Attracting more value-added agriculture industries to Iowa is a major focus of the state's economic development activities. Yet a new study from the Iowa State University economics department shows that from a job creation perspective, diversity in the state's economic development portfolio might be a good idea.
The study looked at employment changes in agricultural commodity processing industries in the state from 1992 to 1998. Authors Liesl Eathington, Dave Swenson and Daniel Otto traced the use of beef, pork, poultry, dairy, food and feed grains, soybeans and other commodities through several stages of processing to create a list of industries related to Iowa agriculture.

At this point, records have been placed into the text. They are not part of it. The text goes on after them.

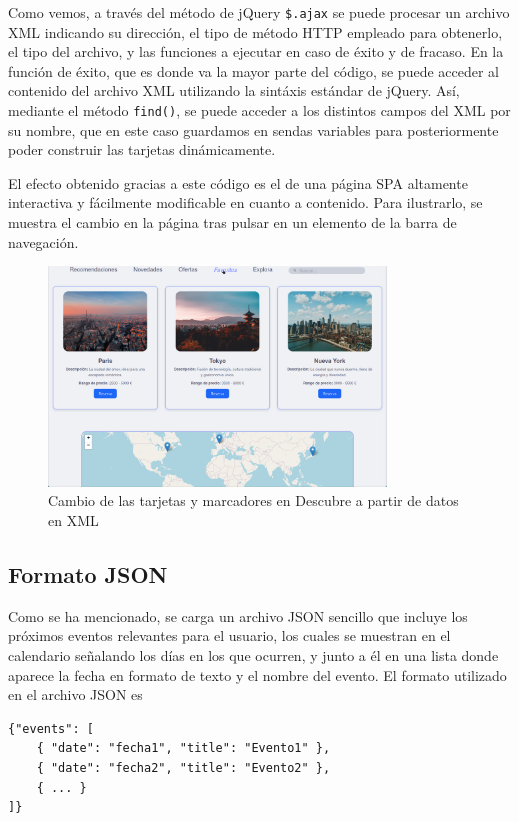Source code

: \documentclass[11pt, a4paper]{book}
\begin{document}
    Como vemos, a través del método de jQuery \texttt{\$.ajax} se puede procesar un archivo XML indicando su dirección, el tipo de método HTTP empleado para obtenerlo, el tipo del archivo, y las funciones a ejecutar en caso de éxito y de fracaso. En la función de éxito, que es donde va la mayor parte del código, se puede acceder al contenido del archivo XML utilizando la sintáxis estándar de jQuery. Así, mediante el método \texttt{find()}, se puede acceder a los distintos campos del XML por su nombre, que en este caso guardamos en sendas variables para posteriormente poder construir las tarjetas dinámicamente. 

    El efecto obtenido gracias a este código es el de una página SPA altamente interactiva y fácilmente modificable en cuanto a contenido. Para ilustrarlo, se muestra el cambio en la página tras pulsar en un elemento de la barra de navegación.
    
	\begin{figure} [H]
		\centering
        \includegraphics[width=0.8\textwidth]{CSS/4 extra1.png}
		\caption{Cambio de las tarjetas y marcadores en Descubre a partir de datos en XML}
	\end{figure}

	\subsection{Formato JSON}
	Como se ha mencionado, se carga un archivo JSON sencillo que incluye los próximos eventos relevantes para el usuario, los cuales se muestran en el calendario señalando los días en los que ocurren, y junto a él en una lista donde aparece la fecha en formato de texto y el nombre del evento. El formato utilizado en el archivo JSON es
	
	\begin{lstlisting}
{"events": [
	{ "date": "fecha1", "title": "Evento1" },
	{ "date": "fecha2", "title": "Evento2" },
    { ... }
]}
	\end{lstlisting}
\end{document}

The industries fell into three major manufacturing categories--food and kindred products, chemicals and allied products and leather and leather products.
Food and kindred products represent 95% of the agricultural commodity processing jobs in Iowa. This category includes 35 individual industries manufacturing food or animal feed. Jobs in meat processing and grain processing make up 70% of all food processing jobs in the state, with the remaining 30% in various industries, including dairy products, frozen foods, soft drinks and bread products.
The study showed that in 1998, agricultural commodity processing industries accounted for 20% of all manufacturing jobs and less than 4% of all nonfarm jobs in the state.
The distribution and concentration of agricultural commodity processing employment varies across the state.
The study shows Iowa's 10 metropolitan counties account for most of the commodity processing jobs with 22,700. The state's 60 small urban counties have 17,500 commodity processing jobs, the 11 large urban counties have 11,100 of the jobs and the rural counties have just under 2,400 agricultural commodity processing jobs.
A regional look at agricultural commodity processing shows these industries are most prevalent in the east central and central regions of the state, and least prevalent in the southwest, south central and north central portions.
The study also looked at employment change in agricultural commodity processing industries. "The manufacturing sector contains some of Iowa's most rapidly growing industries, but the agricultural commodity processing industries are not among them," the report states.
"These industries grew only slightly more than a third of the manufacturing sector's average rate between 1992 and 1998. Total manufacturing employment in Iowa grew 14.5%. Employment in Iowa's commodity processing industries grew only 5.5%."
Job levels in many of the traditional commodity processing industries are subject to many of the structural changes occurring in production agriculture. While almost 4,900 new agricultural commodity processing jobs were added to Iowa's economy during the six years studied, those gains were offset substantially by losses of 2,100 jobs in declining commodity processing industries, making the net employment growth 2,800 new jobs.
The net state employment change in meat processing industries was 350 new jobs during the time period studied. There was a net loss of more than 800 jobs in grain and soybean processing industries, with most of those losses occurring in the animal feed industry.
The study concludes that Iowa's agricultural commodity processing industries have an undeniably important role in the state's economy and help increase commodity prices received by farmers, but cautions against raising expectations of their impact to unreachable heights.
"Iowa's dependence on agricultural commodity processing employment has decreased in the last six years. With growth rates lagging other manufacturing industries, agricultural commodity processing industries dropped from 22 to 20% of total manufacturing employment between 1992 and 1998," the report states.
The authors note that newer, high-technology firms might represent greater opportunities for employment growth than the traditional food processing industries, although they acknowledge this potential is difficult to assess.
The report's final paragraph says Iowa's future growth will depend on capitalizing on its strengths, such as production agriculture, agricultural services and value-added agricultural industries.
However, it cautions that slow employment growth rates experienced by agricultural commodity processing industries limit their potential as job generators for rural places. And that an overemphasis on value-added agriculture may keep the state from seeing new opportunities in other industries.
The full report is on the Web at: www.econ.iastate.edu/research/webpapers/NDN0081.doc. This is the third in a series of reports focusing on recent patterns of employment change in Iowa. The first report described broad changes in Iowa employment. The second dealt with employment increases in targeted industries.